1 de outubro de 2009

Um Estranho Chamado Albert...

Albert havia sido levado por uma ambulância perto das 02:00 da manhã. Não se sabia ao certo o que tinha. É claro que vinha há alguns dias apresentando características estranhas, mais do que o normal. Ele sempre foi bastante esquisito, desde sua infância. Hoje tinha 31 anos e estava assim, doente, irreconhecível. O conheci no colegial, na Edgar Allan Poe High School, no Kansas, de onde somos. Nunca foi um garoto tranquilo. Andava sempre pelos cantos, rejeitado pelas pessoas, levando consigo aquela prova de sua doença, esta que hoje se agravou: Kafka. Nunca o largou. Em todos os lugares, era visto com aquilo, e não reprovo as pessoas por não sentirem prazer em sua companhia; livros são tão estranhos! Além deste tal polonês, outros eram vistos com ele... na escola, era medíocre nas aulas, tirando 10 em tudo. Matemática, Geografia, História (gostava muito de História) , Filosofia, Literatura, manjava tudo, e em todas era igualmente imbecil. Todos nós, o restante da turma, íamos muito bem, quase sempre o zero era unanimidade, e os professores sempre acharam o Albert muito abaixo da média. Tinha umas conversas estranhas, perguntando sempre onde havia alguma bilbioteca... "isto e coisa de malucos, cara!" eu dizia, " não vale a pena você perder sua juventude com isto! Se você continuar assim, nunca vai ser ninguém, ser normal". Ele nunca ligou para o que eu disse. Queria mesmo era se fuder.

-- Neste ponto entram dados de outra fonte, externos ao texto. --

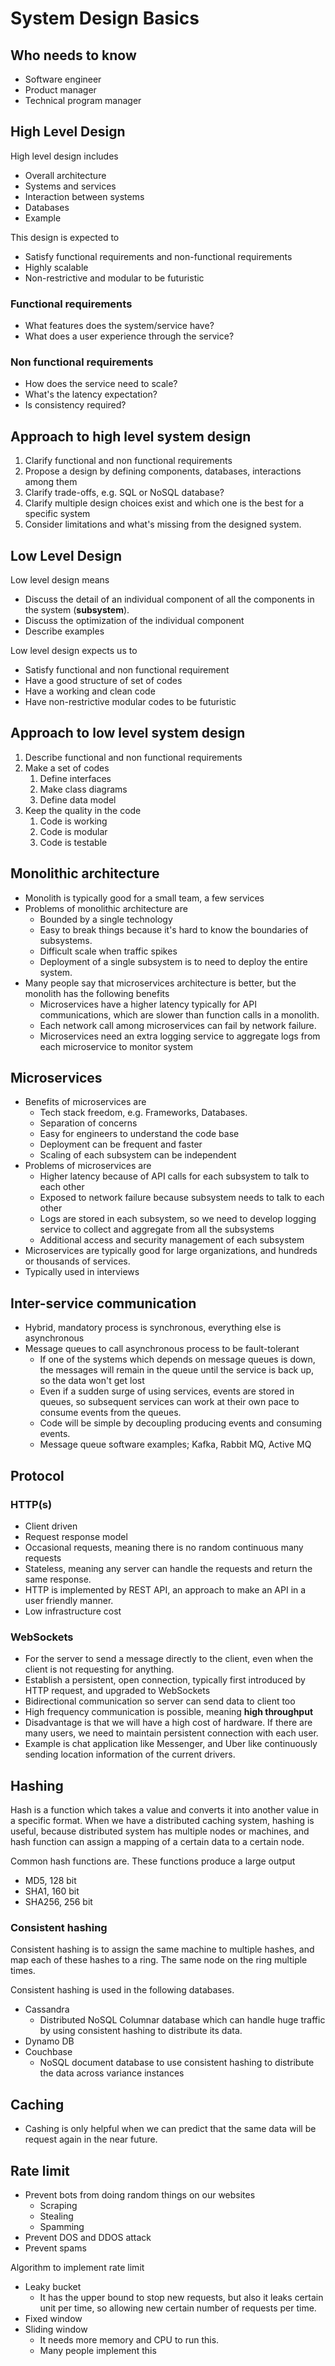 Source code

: # System Design Basics

## Who needs to know

- Software engineer
- Product manager
- Technical program manager

## High Level Design

High level design includes

- Overall architecture
- Systems and services
- Interaction between systems
- Databases
- Example

This design is expected to

- Satisfy functional requirements and non-functional requirements
- Highly scalable
- Non-restrictive and modular to be futuristic

### Functional requirements

- What features does the system/service have?
- What does a user experience through the service?

### Non functional requirements

- How does the service need to scale?
- What's the latency expectation?
- Is consistency required?

## Approach to high level system design

1. Clarify functional and non functional requirements
2. Propose a design by defining components, databases, interactions among them
3. Clarify trade-offs, e.g. SQL or NoSQL database?
4. Clarify multiple design choices exist and which one is the best for a specific system
5. Consider limitations and what's missing from the designed system.

## Low Level Design

Low level design means

- Discuss the detail of an individual component of all the components in the system (**subsystem**). 
- Discuss the optimization of the individual component
- Describe examples

Low level design expects us to

- Satisfy functional and non functional requirement
- Have a good structure of set of codes
- Have a working and clean code
- Have non-restrictive modular codes to be futuristic

## Approach to low level system design

1. Describe functional and non functional requirements
2. Make a set of codes
   1. Define interfaces
   2. Make class diagrams
   3. Define data model
3. Keep the quality in the code
   1. Code is working
   2. Code is modular
   3. Code is testable

## Monolithic architecture

- Monolith is typically good for a small team, a few services
- Problems of monolithic architecture are
  - Bounded by a single technology
  - Easy to break things because it's hard to know the boundaries of subsystems.
  - Difficult scale when traffic spikes
  - Deployment of a single subsystem is to need to deploy the entire system.
- Many people say that microservices architecture is better, but the monolith has the following benefits
  - Microservices have a higher latency typically for API communications, which are slower than function calls in a 
    monolith.
  - Each network call among microservices can fail by network failure.
  - Microservices need an extra logging service to aggregate logs from each microservice to monitor system

## Microservices

- Benefits of microservices are
  - Tech stack freedom, e.g. Frameworks, Databases.
  - Separation of concerns
  - Easy for engineers to understand the code base
  - Deployment can be frequent and faster
  - Scaling of each subsystem can be independent
- Problems of microservices are
  - Higher latency because of API calls for each subsystem to talk to each other
  - Exposed to network failure because subsystem needs to talk to each other
  - Logs are stored in each subsystem, so we need to develop logging service to collect and aggregate from all the subsystems
  - Additional access and security management of each subsystem
- Microservices are typically good for large organizations, and hundreds or thousands of services.
- Typically used in interviews

## Inter-service communication

- Hybrid, mandatory process is synchronous, everything else is asynchronous
- Message queues to call asynchronous process to be fault-tolerant
  - If one of the systems which depends on message queues is down, the messages will remain in the queue until the
    service is back up, so the data won't get lost
  - Even if a sudden surge of using services, events are stored in queues, so subsequent services can work at their
    own pace to consume events from the queues.
  - Code will be simple by decoupling producing events and consuming events.
  - Message queue software examples; Kafka, Rabbit MQ, Active MQ

## Protocol

### HTTP(s)

- Client driven
- Request response model
- Occasional requests, meaning there is no random continuous many requests
- Stateless, meaning any server can handle the requests and return the same response.
- HTTP is implemented by REST API, an approach to make an API in a user friendly manner.
- Low infrastructure cost

### WebSockets

- For the server to send a message directly to the client, even when the client is not requesting for anything.
- Establish a persistent, open connection, typically first introduced by HTTP request, and upgraded to WebSockets
- Bidirectional communication so server can send data to client too
- High frequency communication is possible, meaning **high throughput**
- Disadvantage is that we will have a high cost of hardware. If there are many users, we need to maintain persistent 
  connection with each user.
- Example is chat application like Messenger, and Uber like continuously sending location information of the current 
  drivers.

## Hashing

Hash is a function which takes a value and converts it into another value in a specific format. When we have a 
distributed caching system, hashing is useful, because distributed system has multiple nodes or machines, and hash 
function can assign a mapping of a certain data to a certain node.

Common hash functions are. These functions produce a large output

- MD5, 128 bit
- SHA1, 160 bit
- SHA256, 256 bit

### Consistent hashing

Consistent hashing is to assign the same machine to multiple hashes, and map each of these hashes to a ring. The same 
node on the ring multiple times. 

Consistent hashing is used in the following databases.

- Cassandra
  - Distributed NoSQL Columnar database which can handle huge traffic by using consistent hashing to distribute its data.
- Dynamo DB
- Couchbase
  - NoSQL document database to use consistent hashing to distribute the data across variance instances

## Caching

- Cashing is only helpful when we can predict that the same data will be request again in the near future.

## Rate limit

- Prevent bots from doing random things on our websites
  - Scraping
  - Stealing
  - Spamming  
- Prevent DOS and DDOS attack
- Prevent spams

Algorithm to implement rate limit

- Leaky bucket
  - It has the upper bound to stop new requests, but also it leaks certain unit per time, so allowing new certain number
    of requests per time.
- Fixed window
- Sliding window
  - It needs more memory and CPU to run this.
  - Many people implement this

A Universidade foi traumática. Foi aprovado com láureas nos preparatórios, uma tremenda merda. Nunca vi uma pessoa ser tão insistente em ser idiota, a ponto de ler, ler, ler e ler sem parar. Ficávamos no mesmo quarto, e as garotas vinham de vez em quando para se divertir com os caras da nossa ala. Albert nem era cogitado para a festa. Aquele seu jeito débil era aviltante; não dava pra ficar quieto quando ele falava de livros e dos benefícios do conhecimento. Ha ha ha ha! Ele estava pirando e nem se dava conta... quem liga para isto? Ser uma pessoa medíocre, sim, deveria ser a meta de todo cara normal, íntegro. Questionar, usar o tal "senso crítico" que o Albert tanto invocava, perder tempo adquirindo coisas que os médicos todos já dizem serem doenças prejudiciais e crônicas, sem cura, que levam ao ostracismo, ao esquecimento social, à derrota na vida, putz! A gente não estava percebendo que o Albert estava se perdendo, caminhando para o abismo desta tal "inteligência" ( que palavrinha mais nojenta e absurda!) , e todos os caras que ele lia tinham ido pelo mesmo barco furado. Mas não sei por que, eu gostava dele assim mesmo, genial. Tinha pânico só de ouvir as palavras "normalidade", passividade", "mediocridade" , " pusilanimidade". Era um barato curtir da cara dele dessa forma. Parece que eu estava sentindo que ele iria surtar, não ia mais aguentar aquela vidinha besta de curioso, de observador, de gente doida mesmo, estas que lotam os sanatórios por aí - os intelectuais, os questionadores, os cú-de-ferro, os "nerds" - estes caras têm mesmo que estar à margem, distantes das pessoas que só querem viver de forma tola, frívola. Sim, frivolidade! (Estava querendo me lembrar desta palavra... ouvi o padre me dizer que ser frívolo é estar mais perto de Deus... não entendi muito bem mas achei que soava legal... Deus me livre entender!!! Isso é coisa para o Albert, por isso ele foi levado).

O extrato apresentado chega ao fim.